— YOUR TASK —
Return the opening lines of the material, word for word. End with the line that contains "## 🔥 MEV 保护".

-------

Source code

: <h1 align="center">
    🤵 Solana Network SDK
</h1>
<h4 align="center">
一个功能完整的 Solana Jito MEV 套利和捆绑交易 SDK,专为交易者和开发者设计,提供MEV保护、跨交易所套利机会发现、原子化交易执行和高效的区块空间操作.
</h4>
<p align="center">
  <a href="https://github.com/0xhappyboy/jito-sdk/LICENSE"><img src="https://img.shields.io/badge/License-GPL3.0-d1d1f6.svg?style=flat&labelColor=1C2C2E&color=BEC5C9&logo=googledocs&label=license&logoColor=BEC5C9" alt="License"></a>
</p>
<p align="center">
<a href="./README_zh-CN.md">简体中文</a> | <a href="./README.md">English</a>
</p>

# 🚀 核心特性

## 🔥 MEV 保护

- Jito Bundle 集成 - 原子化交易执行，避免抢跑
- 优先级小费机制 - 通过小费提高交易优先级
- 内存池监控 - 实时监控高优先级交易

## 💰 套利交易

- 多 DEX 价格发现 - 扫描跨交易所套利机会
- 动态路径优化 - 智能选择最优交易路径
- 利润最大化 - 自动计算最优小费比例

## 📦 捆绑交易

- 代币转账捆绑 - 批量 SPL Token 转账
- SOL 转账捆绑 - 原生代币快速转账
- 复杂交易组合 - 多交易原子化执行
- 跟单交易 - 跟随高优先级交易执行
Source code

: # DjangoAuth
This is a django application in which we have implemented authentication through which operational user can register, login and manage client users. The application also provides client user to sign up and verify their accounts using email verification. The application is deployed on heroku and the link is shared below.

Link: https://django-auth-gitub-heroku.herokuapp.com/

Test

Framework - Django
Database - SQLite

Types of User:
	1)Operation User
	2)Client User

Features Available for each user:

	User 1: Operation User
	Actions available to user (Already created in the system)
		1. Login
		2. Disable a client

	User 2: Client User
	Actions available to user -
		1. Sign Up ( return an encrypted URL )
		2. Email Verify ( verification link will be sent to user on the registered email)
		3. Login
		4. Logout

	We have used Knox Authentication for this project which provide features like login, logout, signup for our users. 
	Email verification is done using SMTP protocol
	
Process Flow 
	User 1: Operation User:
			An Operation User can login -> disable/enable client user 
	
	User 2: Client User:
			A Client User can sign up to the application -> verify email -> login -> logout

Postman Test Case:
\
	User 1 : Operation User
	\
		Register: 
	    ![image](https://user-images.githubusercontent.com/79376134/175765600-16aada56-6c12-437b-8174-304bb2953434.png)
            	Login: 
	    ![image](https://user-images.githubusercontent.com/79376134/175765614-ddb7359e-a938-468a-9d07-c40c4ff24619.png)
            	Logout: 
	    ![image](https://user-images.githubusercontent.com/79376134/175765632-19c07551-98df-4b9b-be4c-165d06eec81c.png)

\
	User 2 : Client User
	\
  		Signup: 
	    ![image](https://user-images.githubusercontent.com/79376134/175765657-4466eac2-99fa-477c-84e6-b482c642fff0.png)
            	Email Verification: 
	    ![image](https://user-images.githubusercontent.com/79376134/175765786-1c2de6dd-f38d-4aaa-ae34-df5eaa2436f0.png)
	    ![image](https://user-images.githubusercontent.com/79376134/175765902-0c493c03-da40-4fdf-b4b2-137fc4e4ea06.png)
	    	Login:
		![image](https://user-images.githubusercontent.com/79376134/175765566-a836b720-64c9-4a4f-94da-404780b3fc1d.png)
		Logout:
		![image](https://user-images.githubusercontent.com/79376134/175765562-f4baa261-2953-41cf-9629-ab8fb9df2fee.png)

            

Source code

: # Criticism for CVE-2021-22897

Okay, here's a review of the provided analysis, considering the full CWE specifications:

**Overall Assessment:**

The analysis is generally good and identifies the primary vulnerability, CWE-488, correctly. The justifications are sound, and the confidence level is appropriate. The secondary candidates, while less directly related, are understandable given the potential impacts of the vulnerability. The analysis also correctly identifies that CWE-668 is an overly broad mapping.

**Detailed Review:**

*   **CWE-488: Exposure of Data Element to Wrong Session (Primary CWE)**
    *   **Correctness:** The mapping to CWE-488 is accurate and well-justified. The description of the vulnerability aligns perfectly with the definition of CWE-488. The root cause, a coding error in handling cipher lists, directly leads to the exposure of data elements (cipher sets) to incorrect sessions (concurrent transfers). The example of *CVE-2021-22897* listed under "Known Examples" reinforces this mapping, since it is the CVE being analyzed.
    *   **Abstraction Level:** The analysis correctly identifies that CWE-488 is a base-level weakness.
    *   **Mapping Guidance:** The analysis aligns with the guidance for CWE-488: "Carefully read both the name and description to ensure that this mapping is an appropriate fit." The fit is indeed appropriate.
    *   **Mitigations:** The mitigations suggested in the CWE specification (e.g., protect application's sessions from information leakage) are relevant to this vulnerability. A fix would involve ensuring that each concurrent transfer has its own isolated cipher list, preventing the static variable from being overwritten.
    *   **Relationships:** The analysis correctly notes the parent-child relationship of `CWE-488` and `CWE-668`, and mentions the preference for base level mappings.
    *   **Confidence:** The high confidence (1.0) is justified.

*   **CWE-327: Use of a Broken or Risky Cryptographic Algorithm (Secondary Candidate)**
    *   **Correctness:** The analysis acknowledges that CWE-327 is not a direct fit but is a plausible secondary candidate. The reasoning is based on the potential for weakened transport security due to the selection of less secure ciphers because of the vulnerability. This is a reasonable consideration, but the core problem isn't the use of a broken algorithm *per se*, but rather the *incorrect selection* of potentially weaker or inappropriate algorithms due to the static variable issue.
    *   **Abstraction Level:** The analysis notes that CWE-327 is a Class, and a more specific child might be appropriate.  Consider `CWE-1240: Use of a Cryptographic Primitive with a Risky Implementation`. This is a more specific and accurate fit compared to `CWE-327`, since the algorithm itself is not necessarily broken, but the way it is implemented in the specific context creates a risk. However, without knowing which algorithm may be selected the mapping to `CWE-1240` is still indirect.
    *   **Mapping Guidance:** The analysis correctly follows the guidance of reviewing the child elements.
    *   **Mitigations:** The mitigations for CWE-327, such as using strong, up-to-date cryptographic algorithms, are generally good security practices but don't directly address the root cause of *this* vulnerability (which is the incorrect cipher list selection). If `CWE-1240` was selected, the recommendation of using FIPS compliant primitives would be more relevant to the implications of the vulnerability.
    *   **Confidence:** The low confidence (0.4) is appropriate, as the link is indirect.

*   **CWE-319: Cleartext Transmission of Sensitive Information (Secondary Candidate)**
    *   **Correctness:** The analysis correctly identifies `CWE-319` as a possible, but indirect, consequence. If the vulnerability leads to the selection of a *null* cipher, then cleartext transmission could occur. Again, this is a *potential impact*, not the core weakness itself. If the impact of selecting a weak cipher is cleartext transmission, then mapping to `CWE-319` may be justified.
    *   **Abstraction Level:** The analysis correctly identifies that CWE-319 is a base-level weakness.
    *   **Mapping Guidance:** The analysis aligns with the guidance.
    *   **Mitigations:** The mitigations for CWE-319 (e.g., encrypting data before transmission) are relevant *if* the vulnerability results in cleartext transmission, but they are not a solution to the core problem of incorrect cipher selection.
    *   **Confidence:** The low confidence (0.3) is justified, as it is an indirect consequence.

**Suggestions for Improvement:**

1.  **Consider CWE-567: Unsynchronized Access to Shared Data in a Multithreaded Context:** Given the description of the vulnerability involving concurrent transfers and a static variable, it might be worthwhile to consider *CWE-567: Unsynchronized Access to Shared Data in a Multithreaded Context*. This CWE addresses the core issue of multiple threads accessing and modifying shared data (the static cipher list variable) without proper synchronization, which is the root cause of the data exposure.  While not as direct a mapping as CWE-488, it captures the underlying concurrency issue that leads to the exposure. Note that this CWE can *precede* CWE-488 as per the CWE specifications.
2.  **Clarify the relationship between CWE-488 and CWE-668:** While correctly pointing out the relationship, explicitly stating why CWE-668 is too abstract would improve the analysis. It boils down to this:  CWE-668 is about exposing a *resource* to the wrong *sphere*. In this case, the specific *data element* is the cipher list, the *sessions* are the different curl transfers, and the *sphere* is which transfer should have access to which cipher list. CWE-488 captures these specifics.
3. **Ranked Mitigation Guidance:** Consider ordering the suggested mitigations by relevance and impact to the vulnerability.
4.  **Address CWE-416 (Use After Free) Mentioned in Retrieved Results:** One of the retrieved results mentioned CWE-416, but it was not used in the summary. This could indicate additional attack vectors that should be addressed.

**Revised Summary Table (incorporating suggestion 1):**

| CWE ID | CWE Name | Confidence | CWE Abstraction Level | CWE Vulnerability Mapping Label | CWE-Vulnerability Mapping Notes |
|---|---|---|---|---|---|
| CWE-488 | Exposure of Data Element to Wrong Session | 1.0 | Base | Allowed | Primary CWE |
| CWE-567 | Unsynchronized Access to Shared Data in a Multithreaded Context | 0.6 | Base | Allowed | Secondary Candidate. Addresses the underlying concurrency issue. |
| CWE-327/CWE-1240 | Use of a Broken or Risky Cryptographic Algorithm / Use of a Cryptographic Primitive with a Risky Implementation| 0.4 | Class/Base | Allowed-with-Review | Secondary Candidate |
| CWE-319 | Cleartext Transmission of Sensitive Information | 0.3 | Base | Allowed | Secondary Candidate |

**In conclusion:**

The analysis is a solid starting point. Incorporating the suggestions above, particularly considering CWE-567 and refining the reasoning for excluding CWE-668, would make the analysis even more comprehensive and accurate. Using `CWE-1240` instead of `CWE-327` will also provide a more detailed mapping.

-------

— REPLY —
Source code

: <h1 align="center">
    🤵 Solana Network SDK
</h1>
<h4 align="center">
一个功能完整的 Solana Jito MEV 套利和捆绑交易 SDK,专为交易者和开发者设计,提供MEV保护、跨交易所套利机会发现、原子化交易执行和高效的区块空间操作.
</h4>
<p align="center">
  <a href="https://github.com/0xhappyboy/jito-sdk/LICENSE"><img src="https://img.shields.io/badge/License-GPL3.0-d1d1f6.svg?style=flat&labelColor=1C2C2E&color=BEC5C9&logo=googledocs&label=license&logoColor=BEC5C9" alt="License"></a>
</p>
<p align="center">
<a href="./README_zh-CN.md">简体中文</a> | <a href="./README.md">English</a>
</p>

# 🚀 核心特性

## 🔥 MEV 保护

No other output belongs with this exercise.